Friday, March 31, 2017

Longtime Rent-Controlled Tenants In 16-Story, 270 Unit NYC Building Accuse Landlord Of Attempting Sinister Form Of 'Self-Help' Eviction: Using Poisonous Mix Of Pesticide & Deodorizer To Drive Them From Their Homes

In New York City, the New York Post reports:
  • Residents of an Upper West Side building say their landlords treat them like roaches and rats by trying to chase them from their apartments with pesticide.

    Late at night, employees at Dexter House — a single-room-occupancy building at 345 W. 86th St. just off Riverside Drive — allegedly walk the building’s winding hallways spreading a poisonous mix of pesticide and deodorizer near the apartments of longtime rent-controlled tenants.

    “I believe they want to kill me. I have a bad breathing problem,” nonagenarian Helen Ball complained last year to the state division of Homes and Community Renewal.

    “I strangle if I lie on my back,” said Ball’s handwritten complaint. “It’s difficult to eat or drink . . . I always liked the management . . . I don’t know why they now want to kill me.”

    Ball eventually moved.

    Another tenant, speaking on condition of anonymity, told The Post she caught a man spraying under her door at 2 a.m. and suffered rashes and breathing problems presumably from the mystery chemicals.

    “I started to get weird odors,” she said. “I started to get severe headaches. I started to get nauseous.” After seeing several doctors, she found an ear, nose and throat specialist. “He said it was something I was inhaling,” the woman said.

    The tenants’ claims gained credence when a state Department of Environmental Conservation inspector found pesticides stored in the building during visits in September and November.

    The inspector says Dexter House employees are not certified to use the chemicals and did not keep daily records of their use — in violation of state law.

    Legal Aid Society lawyers, who have seen landlords use all kinds of underhanded strategies to rid their buildings of tenants they dislike, are astonished by the allegations. Adan Soltren, who is trying to organize Dexter House tenants for a lawsuit, said if building residents’ claims are true, they are among “the more sinister kinds of tactics I’ve heard of.”

    For years Dexter House residents have accused lead landlord Jay Wartski of seeking to get rid of them so their rooms can be put to more lucrative use.

    They live cheaply in one of the city’s most desirable neighborhoods, on the Upper West Side near Riverside Park. A five-story single-family town house next door to Dexter House was put on the market in 2013 with an asking price of $50 million.

    Julie Hanlon, a Dexter House tenant for 25 years who brought the pesticide allegations to officials, pays $308 per month in rent.

    Wartski has a long history as a landlord feared by the city’s poor.
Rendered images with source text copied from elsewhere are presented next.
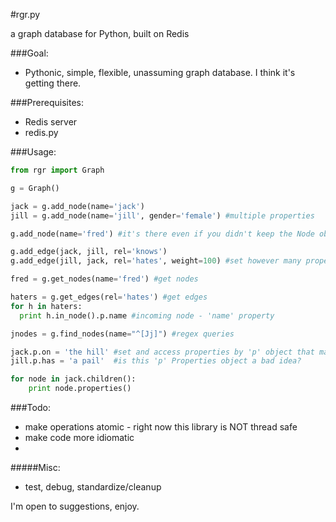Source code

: #rgr.py

a graph database for Python, built on Redis

###Goal:

- Pythonic, simple, flexible, unassuming graph database. I think it's getting there.


###Prerequisites:

- Redis server
- redis.py

###Usage: 

```python
from rgr import Graph 

g = Graph()

jack = g.add_node(name='jack')
jill = g.add_node(name='jill', gender='female') #multiple properties

g.add_node(name='fred') #it's there even if you didn't keep the Node object

g.add_edge(jack, jill, rel='knows')
g.add_edge(jill, jack, rel='hates', weight=100) #set however many properties you want

fred = g.get_nodes(name='fred') #get nodes

haters = g.get_edges(rel='hates') #get edges
for h in haters:
  print h.in_node().p.name #incoming node - 'name' property

jnodes = g.find_nodes(name="^[Jj]") #regex queries

jack.p.on = 'the hill' #set and access properties by 'p' object that manages properties
jill.p.has = 'a pail'  #is this 'p' Properties object a bad idea?

for node in jack.children():
    print node.properties() 

```
###Todo:

- make operations atomic - right now this library is NOT thread safe
- make code more idiomatic
- 

#####Misc:
- test, debug, standardize/cleanup

I'm open to suggestions, enjoy.
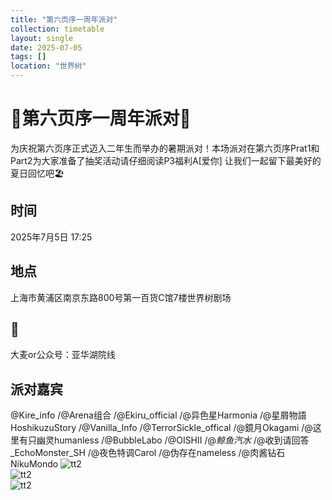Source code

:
```yaml
---
title: "第六页序一周年派对"
collection: timetable
layout: single
date: 2025-07-05
tags: []
location: "世界树"
---
```


# 🫧第六页序一周年派对🫧
为庆祝第六页序正式迈入二年生而举办的暑期派对！本场派对在第六页序Prat1和Part2为大家准备了抽奖活动请仔细阅读P3福利A[爱你]
让我们一起留下最美好的夏日回忆吧🏖️

## 时间
2025年7月5日 17:25
## 地点
上海市黄浦区南京东路800号第一百货C馆7楼世界树剧场
## 🎫
大麦or公众号：亚华湖院线

## 派对嘉宾
@Kire_info /@Arena组合 /@Ekiru_official /@异色星Harmonia /@星屑物語HoshikuzuStory /@Vanilla_Info /@TerrorSickle_offical /@鏡月Okagami /@这里有只幽灵humanless /@BubbleLabo /@OISHII /@_鲸鱼汽水_ /@收到请回答_EchoMonster_SH /@夜色特调Carol /@伪存在nameless /@肉酱钻石NikuMondo 
![tt2](/timetable/2025/07/05/4.jpg)  
![tt2](/timetable/2025/07/05/5.jpg)  
![tt2](/timetable/2025/07/05/6.jpg)  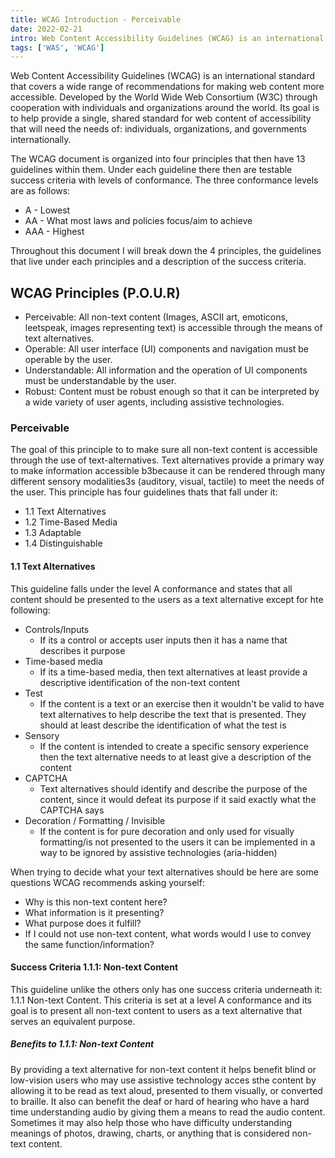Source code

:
 ```yaml
---
title: WCAG Introduction - Perceivable 
date: 2022-02-21 
intro: Web Content Accessibility Guidelines (WCAG) is an international standard that covers a wide range of recommendations for making web content more accessible.
tags: ['WAS', 'WCAG']
---
```


Web Content Accessibility Guidelines (WCAG) is an international standard that covers a wide range of recommendations for making web content more accessible. Developed by the World Wide Web Consortium (W3C) through cooperation with individuals and organizations around the world. Its goal is to help provide a single, shared standard for web content of accessibility that will need the needs of: individuals, organizations, and governments internationally. 

The WCAG document is organized into four principles that then have 13 guidelines within them. Under each guideline there then are testable success criteria with levels of conformance. The three conformance levels are as follows: 
* A - Lowest
* AA - What most laws and policies focus/aim to achieve
* AAA - Highest

Throughout this document I will break down the 4 principles, the guidelines that live under each principles and a description of the success criteria. 

## WCAG Principles (P.O.U.R)
* Perceivable: All non-text content (Images, ASCII art, emoticons, leetspeak, images representing text) is accessible through the means of text alternatives. 
* Operable: All user interface (UI) components and navigation must be operable by the user. 
* Understandable: All information and the operation of UI components must be understandable by the user. 
* Robust: Content must be robust enough so that it can be interpreted by a wide variety of user agents, including assistive technologies. 

### Perceivable 
The goal of this principle to to make sure all non-text content is accessible through the use of text-alternatives. Text alternatives provide a primary way to make information accessible b3because it can be rendered through many different sensory modalities3s (auditory, visual, tactile) to meet the needs of the user. This principle has four guidelines thats that fall under it: 
* 1.1 Text Alternatives
* 1.2 Time-Based Media
* 1.3 Adaptable
* 1.4 Distinguishable

#### 1.1 Text Alternatives
This guideline falls under the level A conformance and states that all content should be presented to the users as a text alternative except for hte following: 
* Controls/Inputs
    * If its a control or accepts user inputs then it has a name that describes it purpose
* Time-based media
    * If its a time-based media, then text alternatives at least provide a descriptive identification of the non-text content
* Test
    * If the content is a text or an exercise then it wouldn't be valid to have text alternatives to help describe the text that is presented. They should at least describe the identification of what the test is
* Sensory 
    * If the content is intended to create a specific sensory experience then the text alternative needs to at least give a description of the content
* CAPTCHA
    * Text alternatives should identify and describe the purpose of the content, since it would defeat its purpose if it said exactly what the CAPTCHA says
* Decoration / Formatting / Invisible
    * If the content is for pure decoration and only used for visually formatting/is not presented to the users it can be implemented in a way to be ignored by assistive technologies (aria-hidden)

When trying to decide what your text alternatives should be here are some questions WCAG recommends asking yourself: 
* Why is this non-text content here?
* What information is it presenting?
* What purpose does it fulfill?
* If I could not use non-text content, what words would I use to convey the same function/information?

#### Success Criteria 1.1.1: Non-text Content
This guideline unlike the others only has one success criteria underneath it: 1.1.1 Non-text Content. This criteria is set at a level A conformance and its goal is to present all non-text content to users as a text alternative that serves an equivalent purpose. 

##### Benefits to 1.1.1: Non-text Content
By providing a text alternative for non-text content it helps benefit blind or low-vision users who may use assistive technology acces sthe content by allowing it to be read as text aloud, presented to them visually, or converted to braille. It also can benefit the deaf or hard of hearing who have a hard time understanding audio by giving them a means to read the audio content. Sometimes it may also help those who have difficulty understanding  meanings of photos, drawing, charts, or anything that is considered non-text content. 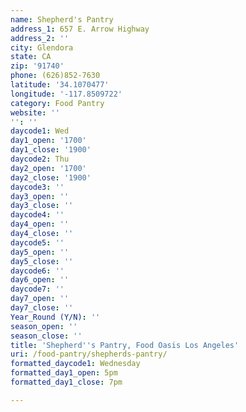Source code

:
 ```yaml
---
name: Shepherd's Pantry
address_1: 657 E. Arrow Highway
address_2: ''
city: Glendora
state: CA
zip: '91740'
phone: (626)852-7630
latitude: '34.1070477'
longitude: '-117.8509722'
category: Food Pantry
website: ''
'': ''
daycode1: Wed
day1_open: '1700'
day1_close: '1900'
daycode2: Thu
day2_open: '1700'
day2_close: '1900'
daycode3: ''
day3_open: ''
day3_close: ''
daycode4: ''
day4_open: ''
day4_close: ''
daycode5: ''
day5_open: ''
day5_close: ''
daycode6: ''
day6_open: ''
daycode7: ''
day7_open: ''
day7_close: ''
Year_Round (Y/N): ''
season_open: ''
season_close: ''
title: 'Shepherd''s Pantry, Food Oasis Los Angeles'
uri: /food-pantry/shepherds-pantry/
formatted_daycode1: Wednesday
formatted_day1_open: 5pm
formatted_day1_close: 7pm

---
```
In the mid-1980s he reportedly spent 30 days at Rikers ­Island for refusing to repair hazardous conditions at an SRO he owned on Chambers Street in Tribeca.

    Wartski, his brother, Allen, and his father, Jerry, were labeled by the Village Voice in 1984 as the city’s “most heartless” SRO landlords. Tenant organizers accused Wartski of moving drug dealers and “goons” into one of the family’s buildings, which included 25 rooms used by prostitutes.

    Dexter House’s manager, Robert Goicochea, said the pesticides found by the state inspector were used to provide good service to tenants.

    “Whenever a tenant would ask to have his room sprayed, my ­super would go upstairs and spray in the room with any product he got in the hardware store,” Goicochea said.

    The state inspector found a spray can of Gentrol, a pesticide used to combat bedbugs and cockroaches, which under state law building workers may not use or possess. Gentrol’s active ingredient is a chemical called hydroprene. According to the National Pesticide Information Center, little is known about its effect on humans.

    The inspector also found three other containers of pesticides advertised as capable of killing bedbugs. They were legal for the building to possess, but not legal for employees to use, a state official said.

    Goicochea acknowledged the issues raised by the state inspector: “He notified us we shouldn’t be spraying. He said, ‘OK, you guys have to go and get ­certified.’ ”

    Wartski’s lawyer, Jeffrey Seid­en, said there is “no validity” to claims that building workers are trying to chase people from the building with pesticides.

    “There has been no attempt to evict anybody through the use of illegal chemicals,” Seiden said.

    But Hanlon says some tenants of the 16-story, 270-unit building stuff paper under their doors nightly to keep fumes from seeping in.

    What they did to us is a horror show,” she said.